**Your instructions**
Every line below that has the string "subsection" needs to be copied.

+++++

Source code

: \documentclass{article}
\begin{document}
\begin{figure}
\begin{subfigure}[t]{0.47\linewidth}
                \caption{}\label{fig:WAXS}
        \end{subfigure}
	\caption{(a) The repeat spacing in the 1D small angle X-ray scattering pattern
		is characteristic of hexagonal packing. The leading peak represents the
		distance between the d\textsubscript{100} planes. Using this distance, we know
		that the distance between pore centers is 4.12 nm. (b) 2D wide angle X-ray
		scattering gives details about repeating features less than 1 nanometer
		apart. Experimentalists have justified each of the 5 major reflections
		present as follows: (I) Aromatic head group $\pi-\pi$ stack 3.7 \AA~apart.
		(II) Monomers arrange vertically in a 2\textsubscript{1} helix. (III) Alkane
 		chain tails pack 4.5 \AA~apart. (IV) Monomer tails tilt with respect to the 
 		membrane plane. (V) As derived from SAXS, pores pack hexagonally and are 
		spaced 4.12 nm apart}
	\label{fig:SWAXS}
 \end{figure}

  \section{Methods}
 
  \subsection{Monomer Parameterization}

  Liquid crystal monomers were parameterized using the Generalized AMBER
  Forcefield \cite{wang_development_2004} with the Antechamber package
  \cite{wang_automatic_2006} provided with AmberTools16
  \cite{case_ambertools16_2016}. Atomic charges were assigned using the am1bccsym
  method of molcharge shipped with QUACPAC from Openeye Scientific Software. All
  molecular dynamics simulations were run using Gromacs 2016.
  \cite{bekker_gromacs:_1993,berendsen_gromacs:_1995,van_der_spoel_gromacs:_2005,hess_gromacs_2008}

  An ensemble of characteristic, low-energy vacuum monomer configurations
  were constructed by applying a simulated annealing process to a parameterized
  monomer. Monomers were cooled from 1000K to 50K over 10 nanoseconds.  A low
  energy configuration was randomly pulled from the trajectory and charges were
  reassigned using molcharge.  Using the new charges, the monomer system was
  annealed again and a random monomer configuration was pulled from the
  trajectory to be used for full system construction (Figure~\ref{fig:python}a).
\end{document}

+++++

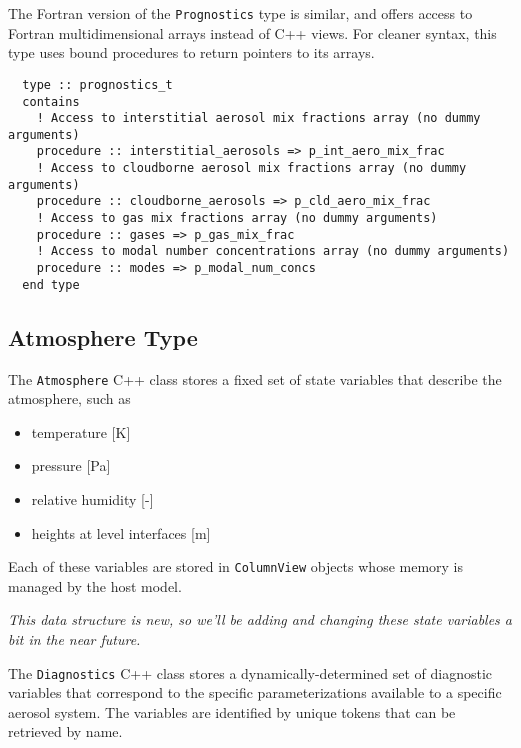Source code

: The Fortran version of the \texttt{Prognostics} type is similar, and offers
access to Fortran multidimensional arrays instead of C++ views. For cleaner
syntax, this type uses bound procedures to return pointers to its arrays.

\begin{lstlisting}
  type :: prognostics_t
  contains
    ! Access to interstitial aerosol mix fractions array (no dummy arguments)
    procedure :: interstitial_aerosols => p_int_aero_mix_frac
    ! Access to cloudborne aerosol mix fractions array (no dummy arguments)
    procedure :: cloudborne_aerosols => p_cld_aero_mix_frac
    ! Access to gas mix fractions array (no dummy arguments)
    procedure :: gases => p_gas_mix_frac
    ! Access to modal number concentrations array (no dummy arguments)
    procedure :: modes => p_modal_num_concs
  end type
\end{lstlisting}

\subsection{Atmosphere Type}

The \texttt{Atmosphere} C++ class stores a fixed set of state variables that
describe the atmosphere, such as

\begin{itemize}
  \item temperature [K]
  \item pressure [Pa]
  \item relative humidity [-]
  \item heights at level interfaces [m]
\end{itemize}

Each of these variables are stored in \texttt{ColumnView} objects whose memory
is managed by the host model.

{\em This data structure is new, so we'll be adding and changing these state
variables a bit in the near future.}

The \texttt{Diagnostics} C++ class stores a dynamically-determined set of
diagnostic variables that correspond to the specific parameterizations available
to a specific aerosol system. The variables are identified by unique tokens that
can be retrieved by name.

+++++

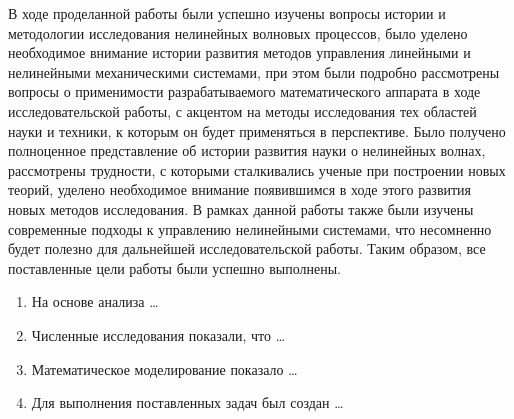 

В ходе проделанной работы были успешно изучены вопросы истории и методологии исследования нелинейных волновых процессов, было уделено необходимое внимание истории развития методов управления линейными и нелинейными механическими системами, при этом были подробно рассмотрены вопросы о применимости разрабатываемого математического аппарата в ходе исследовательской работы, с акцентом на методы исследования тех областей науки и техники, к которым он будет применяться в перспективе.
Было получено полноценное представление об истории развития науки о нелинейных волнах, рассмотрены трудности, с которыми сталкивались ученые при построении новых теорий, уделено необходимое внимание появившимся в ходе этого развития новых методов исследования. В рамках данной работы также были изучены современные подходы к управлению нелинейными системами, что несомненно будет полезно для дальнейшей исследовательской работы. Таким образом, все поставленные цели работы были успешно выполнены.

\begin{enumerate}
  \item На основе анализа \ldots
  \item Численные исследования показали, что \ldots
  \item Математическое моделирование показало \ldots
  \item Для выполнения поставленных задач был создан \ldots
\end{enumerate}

+++++

**Response**
  \subsection{Monomer Parameterization}
\subsection{Atmosphere Type}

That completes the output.